_WHAT YOU WILL DO_: Go through the material and copy every line in which "author" appears.

_STORED DATA_:
__________

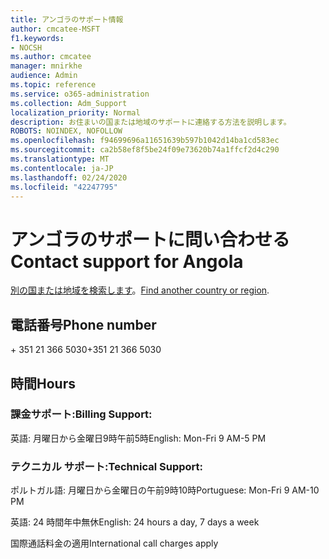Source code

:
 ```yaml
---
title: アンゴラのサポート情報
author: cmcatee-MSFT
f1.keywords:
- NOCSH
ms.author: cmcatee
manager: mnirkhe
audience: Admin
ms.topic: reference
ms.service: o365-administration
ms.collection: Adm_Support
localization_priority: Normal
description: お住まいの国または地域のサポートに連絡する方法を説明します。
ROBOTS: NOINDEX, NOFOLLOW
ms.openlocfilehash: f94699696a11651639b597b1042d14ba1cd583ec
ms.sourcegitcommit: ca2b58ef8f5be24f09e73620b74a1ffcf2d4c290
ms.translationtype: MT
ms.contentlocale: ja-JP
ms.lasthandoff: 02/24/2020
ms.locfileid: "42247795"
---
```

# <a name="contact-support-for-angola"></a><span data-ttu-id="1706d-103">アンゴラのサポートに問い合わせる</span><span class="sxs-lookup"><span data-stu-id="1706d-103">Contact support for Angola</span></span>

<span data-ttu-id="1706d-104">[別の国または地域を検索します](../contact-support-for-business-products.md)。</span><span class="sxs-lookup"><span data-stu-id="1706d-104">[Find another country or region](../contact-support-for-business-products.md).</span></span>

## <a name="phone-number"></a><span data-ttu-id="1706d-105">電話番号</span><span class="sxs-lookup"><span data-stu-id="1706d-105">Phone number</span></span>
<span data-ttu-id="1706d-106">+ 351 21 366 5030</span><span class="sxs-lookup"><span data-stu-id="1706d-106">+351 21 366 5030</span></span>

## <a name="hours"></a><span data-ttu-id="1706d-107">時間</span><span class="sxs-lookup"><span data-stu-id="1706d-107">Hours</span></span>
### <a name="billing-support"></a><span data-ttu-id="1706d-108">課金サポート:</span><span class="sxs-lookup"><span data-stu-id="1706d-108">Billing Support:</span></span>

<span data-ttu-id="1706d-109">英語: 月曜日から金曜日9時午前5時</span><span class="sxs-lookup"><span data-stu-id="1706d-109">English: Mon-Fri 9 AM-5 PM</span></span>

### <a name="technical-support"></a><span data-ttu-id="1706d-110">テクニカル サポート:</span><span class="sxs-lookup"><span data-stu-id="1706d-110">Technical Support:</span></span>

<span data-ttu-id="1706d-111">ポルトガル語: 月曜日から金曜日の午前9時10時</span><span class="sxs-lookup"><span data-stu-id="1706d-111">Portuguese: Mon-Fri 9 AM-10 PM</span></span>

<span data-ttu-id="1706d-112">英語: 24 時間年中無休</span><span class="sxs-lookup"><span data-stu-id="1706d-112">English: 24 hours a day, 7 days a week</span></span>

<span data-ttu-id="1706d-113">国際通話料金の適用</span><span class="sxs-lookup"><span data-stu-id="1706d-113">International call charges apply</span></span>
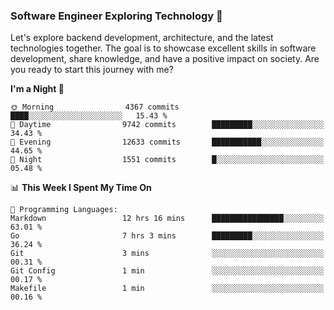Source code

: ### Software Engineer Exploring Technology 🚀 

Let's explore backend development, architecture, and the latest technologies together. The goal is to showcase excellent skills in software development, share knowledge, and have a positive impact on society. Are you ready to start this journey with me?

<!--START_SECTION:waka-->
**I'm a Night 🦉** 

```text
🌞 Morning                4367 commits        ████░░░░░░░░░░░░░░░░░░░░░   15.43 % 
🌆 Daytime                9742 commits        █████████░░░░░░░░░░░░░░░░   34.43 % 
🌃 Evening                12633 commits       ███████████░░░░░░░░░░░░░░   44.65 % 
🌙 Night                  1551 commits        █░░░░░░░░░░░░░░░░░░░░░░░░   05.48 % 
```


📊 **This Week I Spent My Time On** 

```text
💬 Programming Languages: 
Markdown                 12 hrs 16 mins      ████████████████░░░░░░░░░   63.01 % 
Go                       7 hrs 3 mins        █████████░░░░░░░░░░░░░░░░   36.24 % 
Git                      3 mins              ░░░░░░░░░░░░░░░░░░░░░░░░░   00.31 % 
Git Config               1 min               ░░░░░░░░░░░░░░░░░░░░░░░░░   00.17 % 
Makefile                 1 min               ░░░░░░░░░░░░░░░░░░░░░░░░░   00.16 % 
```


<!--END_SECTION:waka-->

__________

_ANSWER BOX_:
author: cmcatee-MSFT
ms.author: cmcatee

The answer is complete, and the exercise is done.